EXCERPTED DATA:
========================================
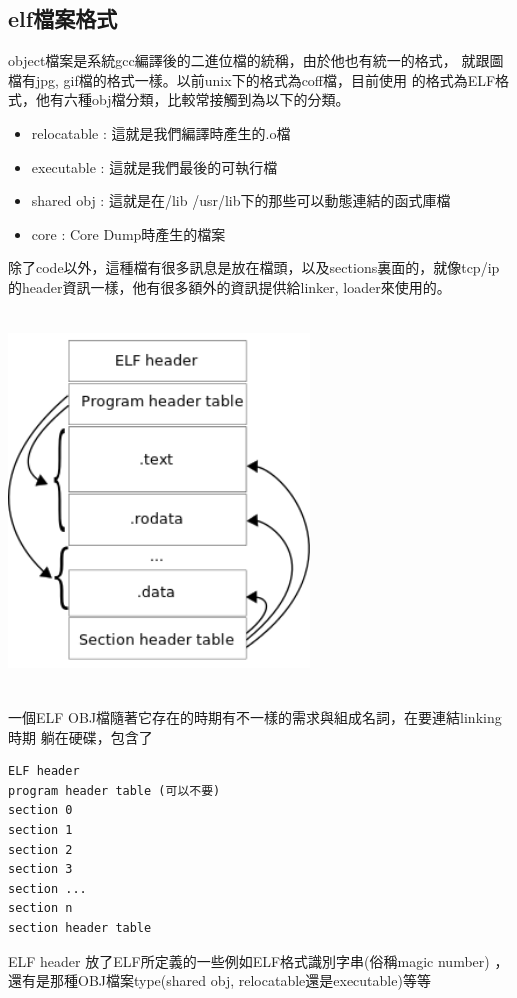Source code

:     \subsection{elf檔案格式}
    object檔案是系統gcc編譯後的二進位檔的統稱，由於他也有統一的格式，
    就跟圖檔有jpg, gif檔的格式一樣。以前unix下的格式為coff檔，目前使用
    的格式為ELF格式，他有六種obj檔分類，比較常接觸到為以下的分類。
    \begin{itemize}
      \item relocatable :  這就是我們編譯時產生的.o檔
      \item executable  :  這就是我們最後的可執行檔
      \item shared obj  :  這就是在/lib /usr/lib下的那些可以動態連結的函式庫檔
      \item core        :  Core Dump時產生的檔案
    \end{itemize}
    除了code以外，這種檔有很多訊息是放在檔頭，以及sections裏面的，就像tcp/ip
    的header資訊一樣，他有很多額外的資訊提供給linker, loader來使用的。
    \begin{center}
    \includegraphics[width=8cm,height=10cm]{images/elf.png}
    \end{center}
    一個ELF OBJ檔隨著它存在的時期有不一樣的需求與組成名詞，在要連結linking時期
    躺在硬碟，包含了
    \begin{verbatim}
ELF header
program header table (可以不要)
section 0
section 1
section 2
section 3
section ...
section n
section header table
    \end{verbatim}
    ELF header 放了ELF所定義的一些例如ELF格式識別字串(俗稱magic number)
    ，還有是那種OBJ檔案type(shared obj, relocatable還是executable)等等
========================================
PROMPT: Please produce an exact copy of all the material, leaving out the pictures.

RESPONSE:
Source code

:     \subsection{elf檔案格式}
    object檔案是系統gcc編譯後的二進位檔的統稱，由於他也有統一的格式，
    就跟圖檔有jpg, gif檔的格式一樣。以前unix下的格式為coff檔，目前使用
    的格式為ELF格式，他有六種obj檔分類，比較常接觸到為以下的分類。
    \begin{itemize}
      \item relocatable :  這就是我們編譯時產生的.o檔
      \item executable  :  這就是我們最後的可執行檔
      \item shared obj  :  這就是在/lib /usr/lib下的那些可以動態連結的函式庫檔
      \item core        :  Core Dump時產生的檔案
    \end{itemize}
    除了code以外，這種檔有很多訊息是放在檔頭，以及sections裏面的，就像tcp/ip
    的header資訊一樣，他有很多額外的資訊提供給linker, loader來使用的。
    \begin{center}
    \includegraphics[width=8cm,height=10cm]{images/elf.png}
    \end{center}
    一個ELF OBJ檔隨著它存在的時期有不一樣的需求與組成名詞，在要連結linking時期
    躺在硬碟，包含了
    \begin{verbatim}
ELF header
program header table (可以不要)
section 0
section 1
section 2
section 3
section ...
section n
section header table
    \end{verbatim}
    ELF header 放了ELF所定義的一些例如ELF格式識別字串(俗稱magic number)
    ，還有是那種OBJ檔案type(shared obj, relocatable還是executable)等等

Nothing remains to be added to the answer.